Von den neun Atommächten arbeiten laut den Forschern des Sipri fast alle an der Modernisierung ihrer Nuklearwaffen. Es gebe weitaus mehr Risiken als in der Vergangenheit.
16. Juni 2025, 2:36 Uhr Quelle: ZEIT ONLINE, dpa, epd, sue
Die seit Jahrzehnten rückläufige Zahl der Atomwaffen in der Welt könnte nach Einschätzung von Friedensforschern bald erstmals wieder steigen. Die weltweiten Atomwaffenarsenale würden modernisiert, bestehende Waffen nachgerüstet und neuere Versionen hinzugefügt, schreibt das Stockholmer Friedensforschungsinstitut Sipri in seinem Jahresbericht. Ein gefährliches neues nukleares Wettrüsten zeichne sich ab.
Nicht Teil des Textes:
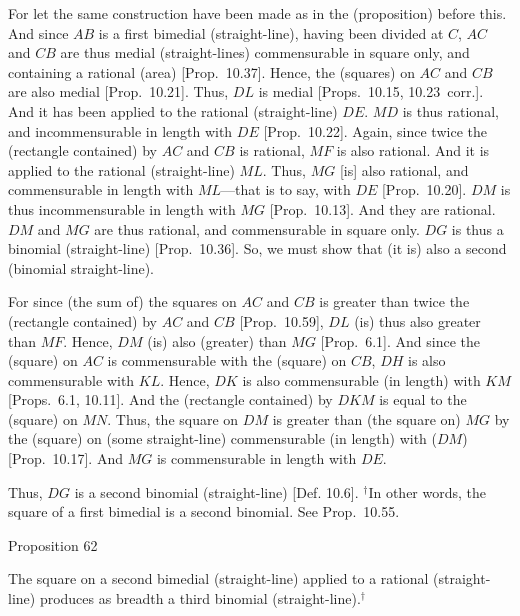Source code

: For let the same construction have been made as in the (proposition) before
this. And since $AB$ is a first bimedial (straight-line), having been divided at $C$, 
$AC$ and $CB$ are thus medial (straight-lines) commensurable
in square only, and containing a rational (area) [Prop.~10.37]. Hence, the (squares) on $AC$ and
$CB$ are also medial [Prop.~10.21]. Thus,
$DL$ is medial [Props.~10.15, 10.23~corr.].  And it has been applied to the
rational (straight-line) $DE$. $MD$ is thus rational, and incommensurable
in length with $DE$ [Prop.~10.22]. Again,
since twice the (rectangle contained) by $AC$ and $CB$ is rational,
$MF$ is also rational. And it is applied to the rational (straight-line)
$ML$. Thus, $MG$ [is] also rational, and commensurable in length
with $ML$---that is to say, with $DE$ [Prop.~10.20]. $DM$ is thus incommensurable in length with $MG$ [Prop.~10.13]. And they are rational. $DM$ and $MG$ are thus rational, and commensurable in square only. $DG$ is thus a binomial (straight-line) [Prop.~10.36]. So, we must show that (it
is) also a second (binomial straight-line).

For since (the sum of) the squares on $AC$ and $CB$ is greater than twice
the (rectangle contained) by $AC$ and $CB$ [Prop.~10.59], $DL$ (is) thus also greater
than $MF$. Hence, $DM$ (is) also (greater) than $MG$ [Prop.~6.1]. And since
the (square) on $AC$ is commensurable with the (square) on $CB$, $DH$
is also commensurable with $KL$. Hence, $DK$ is also commensurable
(in length) with $KM$ [Props.~6.1, 10.11].  And the (rectangle contained) by $DKM$
is equal to the (square) on $MN$. Thus, the square on $DM$ is greater
than (the square on) $MG$ by the (square) on (some straight-line)
commensurable (in length) with ($DM$) [Prop.~10.17]. And $MG$ is commensurable in length
with $DE$.

Thus, $DG$ is a second binomial (straight-line) [Def. 10.6].
{\footnotesize\noindent $^\dag$In other words, the square of a first bimedial is a
second binomial. See Prop.~10.55.}


\begin{center}
{\large Proposition 62}
\end{center}

The square on a second bimedial (straight-line)
applied to  a rational (straight-line) produces as breadth a third binomial
(straight-line).$^\dag$

\epsfysize=1.5in 
\centerline{}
"Die Ära der Verringerung der weltweiten Atomwaffenzahl, die seit dem Ende des Kalten Krieges andauerte, geht zu Ende", sagte Sipri-Experte Hans Kristensen. "Stattdessen beobachten wir einen klaren Trend hin zu wachsenden Atomwaffenarsenalen, verschärfter nuklearer Rhetorik und der Aufkündigung von Rüstungskontrollabkommen", fügte er hinzu. Fast alle neun Atommächte arbeiten laut dem Institut an der Modernisierung und Aufrüstung ihrer Arsenale. Zugleich würden die Mechanismen zur Waffenkontrolle deutlich geschwächt.
Atomwaffen "keine Garantie für Sicherheit"
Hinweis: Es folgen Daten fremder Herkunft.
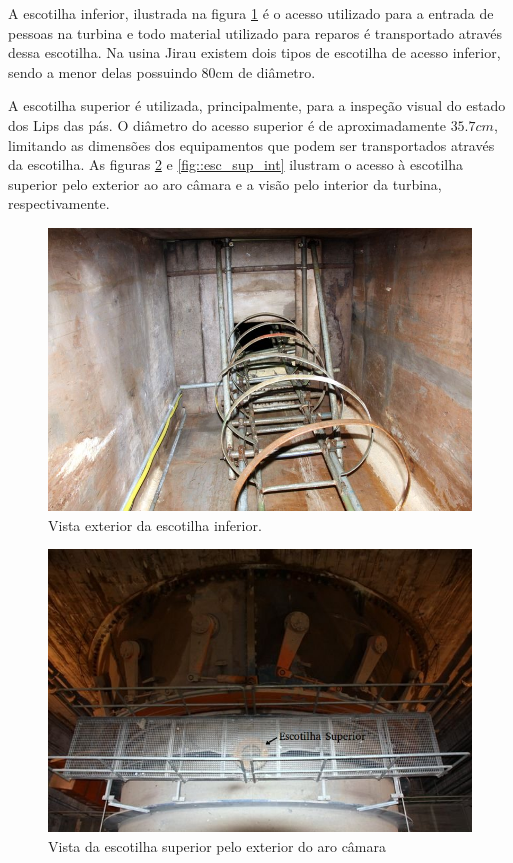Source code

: A escotilha inferior, ilustrada na figura \ref{fig::esc_inf} é o acesso
utilizado para a entrada de pessoas na turbina e todo material utilizado para reparos é transportado através dessa escotilha. Na usina Jirau existem dois 
tipos de escotilha de acesso inferior, sendo a menor delas possuindo 80cm de diâmetro. 

A escotilha superior é utilizada, principalmente, para a inspeção visual do
estado dos Lips das pás.
O diâmetro do acesso superior é de aproximadamente $35.7cm$, limitando as
dimensões dos equipamentos que podem ser transportados através da escotilha. As figuras \ref{fig::esc_sup_ext} e
\ref{fig::esc_sup_int} ilustram o acesso à escotilha superior pelo exterior ao
aro câmara e a visão pelo interior da turbina,
respectivamente.

\begin{figure}[h!]	
	\centering
	\includegraphics[width=0.8\columnwidth]{figs/esc_inf}
	\caption{Vista exterior da escotilha inferior.}
	\label{fig::esc_inf}
\end{figure}




\begin{figure}[h!]	
	\centering
	\includegraphics[width=0.8\columnwidth]{sota/figs/viagem/img_4979_mod}
	\caption{Vista da escotilha superior pelo exterior do aro câmara}
	\label{fig::esc_sup_ext}
\end{figure}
Die Forschenden warnten eindringlich vor den Risiken eines neuen nuklearen Wettrüstens. Es sei mit weitaus mehr Risiken und Unsicherheiten verbunden als in der Vergangenheit, sagte Sipri-Direktor Dan Smith. Sipri-Forscher Matt Korda sagte, es sei wichtig, daran zu erinnern, dass Atomwaffen keine Garantie für Sicherheit seien. Das habe die Auseinandersetzung zwischen Indien und Pakistan im Frühjahr deutlich gezeigt. "Atomwaffen können Konflikte nicht verhindern", sagte Korda.
Ferner führen technologische Entwicklungen etwa in den Bereichen künstliche Intelligenz (KI), Cyber-Fähigkeiten, Weltraumressourcen, Raketenabwehr oder Quantenphysik laut Sipri zu einer radikalen Neudefinition der nuklearen Fähigkeiten, der Abschreckung und der Verteidigung, heißt es im Bericht. So würden KI und andere Technologien die Entscheidungsfindung in Krisensituationen beschleunigen. Zudem steige das Risiko, dass ein nuklearer Konflikt aufgrund von Fehlkommunikation, Missverständnissen oder technischen Unfällen ausbrechen könnte.
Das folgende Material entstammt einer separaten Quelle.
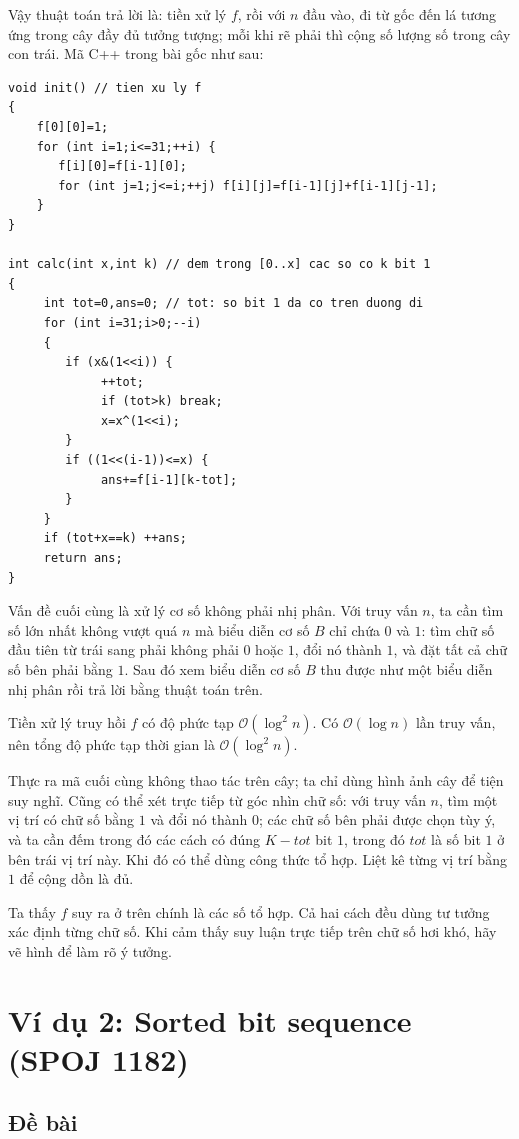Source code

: \documentclass[11pt]{article}
\newcommand{\Oh}{\mathcal{O}}
\begin{document}
Vậy thuật toán trả lời là: tiền xử lý $f$, rồi với $n$ đầu vào, đi từ gốc đến
lá tương ứng trong cây đầy đủ tưởng tượng; mỗi khi rẽ phải thì cộng số lượng
số trong cây con trái. Mã C++ trong bài gốc như sau:

\begin{verbatim}
void init() // tien xu ly f
{
    f[0][0]=1;
    for (int i=1;i<=31;++i) {
       f[i][0]=f[i-1][0];
       for (int j=1;j<=i;++j) f[i][j]=f[i-1][j]+f[i-1][j-1];
    }
}

int calc(int x,int k) // dem trong [0..x] cac so co k bit 1
{
     int tot=0,ans=0; // tot: so bit 1 da co tren duong di
     for (int i=31;i>0;--i)
     {
        if (x&(1<<i)) {
             ++tot;
             if (tot>k) break;
             x=x^(1<<i);
        }
        if ((1<<(i-1))<=x) {
             ans+=f[i-1][k-tot];
        }
     }
     if (tot+x==k) ++ans;
     return ans;
}
\end{verbatim}

Vấn đề cuối cùng là xử lý cơ số không phải nhị phân. Với truy vấn $n$, ta cần
tìm số lớn nhất không vượt quá $n$ mà biểu diễn cơ số $B$ chỉ chứa $0$ và $1$:
tìm chữ số đầu tiên từ trái sang phải không phải $0$ hoặc $1$, đổi nó thành
$1$, và đặt tất cả chữ số bên phải bằng $1$. Sau đó xem biểu diễn cơ số $B$ thu
được như một biểu diễn nhị phân rồi trả lời bằng thuật toán trên.

Tiền xử lý truy hồi $f$ có độ phức tạp $\Oh(\log^2 n)$. Có $\Oh(\log n)$ lần
truy vấn, nên tổng độ phức tạp thời gian là $\Oh(\log^2 n)$.

Thực ra mã cuối cùng không thao tác trên cây; ta chỉ dùng hình ảnh cây để tiện
suy nghĩ. Cũng có thể xét trực tiếp từ góc nhìn chữ số: với truy vấn $n$, tìm
một vị trí có chữ số bằng $1$ và đổi nó thành $0$; các chữ số bên phải được
chọn tùy ý, và ta cần đếm trong đó các cách có đúng $K-\mathit{tot}$ bit $1$,
trong đó $\mathit{tot}$ là số bit $1$ ở bên trái vị trí này. Khi đó có thể dùng
công thức tổ hợp. Liệt kê từng vị trí bằng $1$ để cộng dồn là đủ.

Ta thấy $f$ suy ra ở trên chính là các số tổ hợp. Cả hai cách đều dùng tư
tưởng xác định từng chữ số. Khi cảm thấy suy luận trực tiếp trên chữ số hơi
khó, hãy vẽ hình để làm rõ ý tưởng.

\section{Ví dụ 2: Sorted bit sequence (SPOJ 1182)}

\subsection{Đề bài}
\end{document}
Der weltweite Bestand der Atomwaffen ist seit den Spitzenzeiten des Kalten Krieges vor rund vier Jahrzehnten deutlich und kontinuierlich gesunken. Dies ist jedoch hauptsächlich darauf zurückzuführen, dass Russland und die USA ausrangierte Sprengköpfe nach und nach demontieren. Bei der Zahl der einsatzfähigen Atomwaffen beobachtet Sipri dagegen schon seit Längerem einen Anstieg.
2.100 Atomsprengköpfe weltweit in hoher Einsatzbereitschaft
Die neun derzeitigen Atomwaffenstaaten Russland, USA, Großbritannien, Frankreich, China, Indien, Pakistan, Nordkorea und Israel verfügten nach Sipri-Schätzungen im Januar 2025 über 12.241 Atomsprengköpfe. Rund 9.614 davon befanden sich den Angaben zufolge für den potenziellen Einsatz in militärischen Lagerbeständen. Schätzungsweise 3.912 der Sprengköpfe wurden demnach bereits auf Raketen oder auf aktiven Stützpunkten platziert, rund 2.100 davon werden in hoher Einsatzbereitschaft gehalten.
Sipri wies darauf hin, dass es demnächst keine vertraglich festgelegten Rüstungskontrollen zwischen Russland und den USA mehr geben werde. Die letzte verbliebene Abmachung, das New-Start-Abkommen, sei noch bis Anfang 2026 in Kraft. Es gebe keine Anzeichen für Verhandlungen über eine Erneuerung oder einen Ersatzvertrag.
Sipri steht für Stockholm International Peace Research Institute. Die Wissenschaftlerinnen und Wissenschaftler des unabhängigen Instituts widmen sich der Erforschung von gewaltsamen Konflikten, Sicherheit und Frieden. Forschungsschwerpunkt ist die quantitative Datenerhebung zu globalem Waffenhandel, staatlichen Rüstungsausgaben und Abrüstung.